Accordingly the need to prove the bona fides of the document from every possible aspect led the prosecution to present in court three sets of evidence on the subject.
- An historical set: which was analysed with the aid of experts from Germany having a perspective and historical expertise on the one hand and German witnesses having served with the S.S. at Trawniki in the relevant years on the other hand -- everything written on the certificate, including stamps, signtures, ranks etc., so as to prove that they were consistent with the facts as they had actually been in real time.

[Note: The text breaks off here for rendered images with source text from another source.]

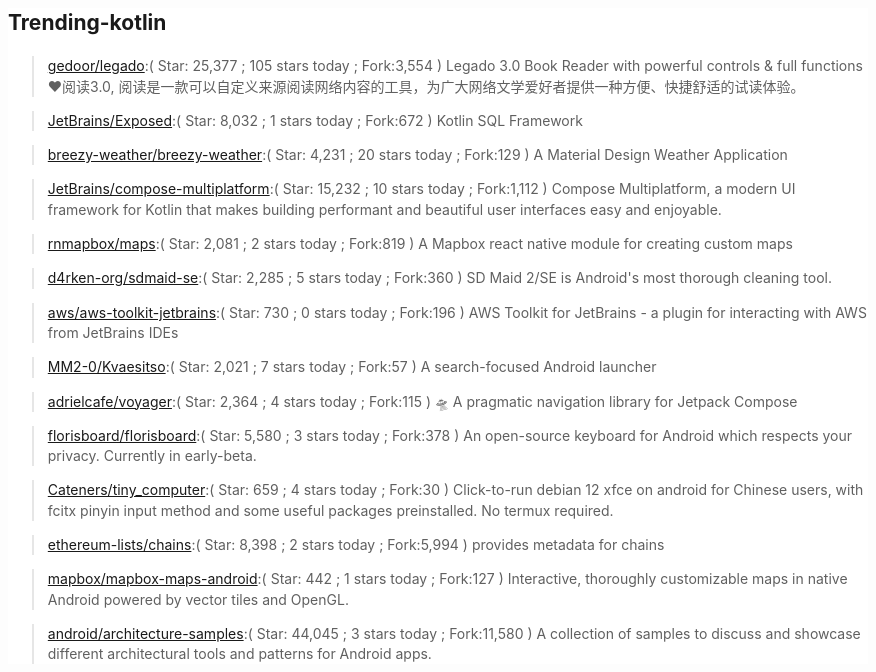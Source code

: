 ## Trending-kotlin
> [gedoor/legado](https://github.com/gedoor/legado):( Star: 25,377 ; 105 stars today ; Fork:3,554 ) 
 > Legado 3.0 Book Reader with powerful controls & full functions❤️阅读3.0, 阅读是一款可以自定义来源阅读网络内容的工具，为广大网络文学爱好者提供一种方便、快捷舒适的试读体验。

> [JetBrains/Exposed](https://github.com/JetBrains/Exposed):( Star: 8,032 ; 1 stars today ; Fork:672 ) 
 > Kotlin SQL Framework

> [breezy-weather/breezy-weather](https://github.com/breezy-weather/breezy-weather):( Star: 4,231 ; 20 stars today ; Fork:129 ) 
 > A Material Design Weather Application

> [JetBrains/compose-multiplatform](https://github.com/JetBrains/compose-multiplatform):( Star: 15,232 ; 10 stars today ; Fork:1,112 ) 
 > Compose Multiplatform, a modern UI framework for Kotlin that makes building performant and beautiful user interfaces easy and enjoyable.

> [rnmapbox/maps](https://github.com/rnmapbox/maps):( Star: 2,081 ; 2 stars today ; Fork:819 ) 
 > A Mapbox react native module for creating custom maps

> [d4rken-org/sdmaid-se](https://github.com/d4rken-org/sdmaid-se):( Star: 2,285 ; 5 stars today ; Fork:360 ) 
 > SD Maid 2/SE is Android's most thorough cleaning tool.

> [aws/aws-toolkit-jetbrains](https://github.com/aws/aws-toolkit-jetbrains):( Star: 730 ; 0 stars today ; Fork:196 ) 
 > AWS Toolkit for JetBrains - a plugin for interacting with AWS from JetBrains IDEs

> [MM2-0/Kvaesitso](https://github.com/MM2-0/Kvaesitso):( Star: 2,021 ; 7 stars today ; Fork:57 ) 
 > A search-focused Android launcher

> [adrielcafe/voyager](https://github.com/adrielcafe/voyager):( Star: 2,364 ; 4 stars today ; Fork:115 ) 
 > 🛸 A pragmatic navigation library for Jetpack Compose

> [florisboard/florisboard](https://github.com/florisboard/florisboard):( Star: 5,580 ; 3 stars today ; Fork:378 ) 
 > An open-source keyboard for Android which respects your privacy. Currently in early-beta.

> [Cateners/tiny_computer](https://github.com/Cateners/tiny_computer):( Star: 659 ; 4 stars today ; Fork:30 ) 
 > Click-to-run debian 12 xfce on android for Chinese users, with fcitx pinyin input method and some useful packages preinstalled. No termux required.

> [ethereum-lists/chains](https://github.com/ethereum-lists/chains):( Star: 8,398 ; 2 stars today ; Fork:5,994 ) 
 > provides metadata for chains

> [mapbox/mapbox-maps-android](https://github.com/mapbox/mapbox-maps-android):( Star: 442 ; 1 stars today ; Fork:127 ) 
 > Interactive, thoroughly customizable maps in native Android powered by vector tiles and OpenGL.

> [android/architecture-samples](https://github.com/android/architecture-samples):( Star: 44,045 ; 3 stars today ; Fork:11,580 ) 
 > A collection of samples to discuss and showcase different architectural tools and patterns for Android apps.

- A forensic set: proved with the aid of local and foreign experts the authenticity of each element found on the certificate and which was verifiable: either by analyzing the document and the signatures and examining them by way of document comparison, or by chemical and other analyses of the paper on which the certificate was written, fountain pen ink, typewriter ribbon ink, the ink of the stamps on the certificate, the printed lettering, the typed lettering, the photographic paper of Demjanjuk's photograph on the certificate, glue and other stains on it, marks of attrition, grooves, creases, perforations etc.
- Attributing the certificate to Demjanjuk: an application to prove that writing and entries on the certificate correspond to his personal particulars, including a comparative anthropological analysis of his facial features, as appearing on the passport photograph thereon -- with other known passport photographs of Demjanjuk's.
Also testifying was a Prison Service physician Dr. Zigelbaum, as regards two important medical details: the location of a scar on Demjanjuk's back -- a detail appearing in the German entries on the Trawniki certificate as a special identifying mark of the bearer of the certificate and thereby imparting to the certificate yet another touch of authenticity. A scar was likewise found under Demjanjuk's left armpit -- remaining from the S.S. tattoo that existed there in the past, and which was removed by Demjanjuk after the war, by reason of being so incriminating.
To the matter of the alibi: Apart from the need to prove that Demjanjuk lied in his contradictory versions regarding his alibi, expert witnesses were called to prove the implausibility of his version under the conditions and circumstances he described, in view of the knowhow existing from an historic point of view. Here numerous documents submitted in evidence were combined with the testimony of expert witnesses being military historians and researchers specializing in the matters under review.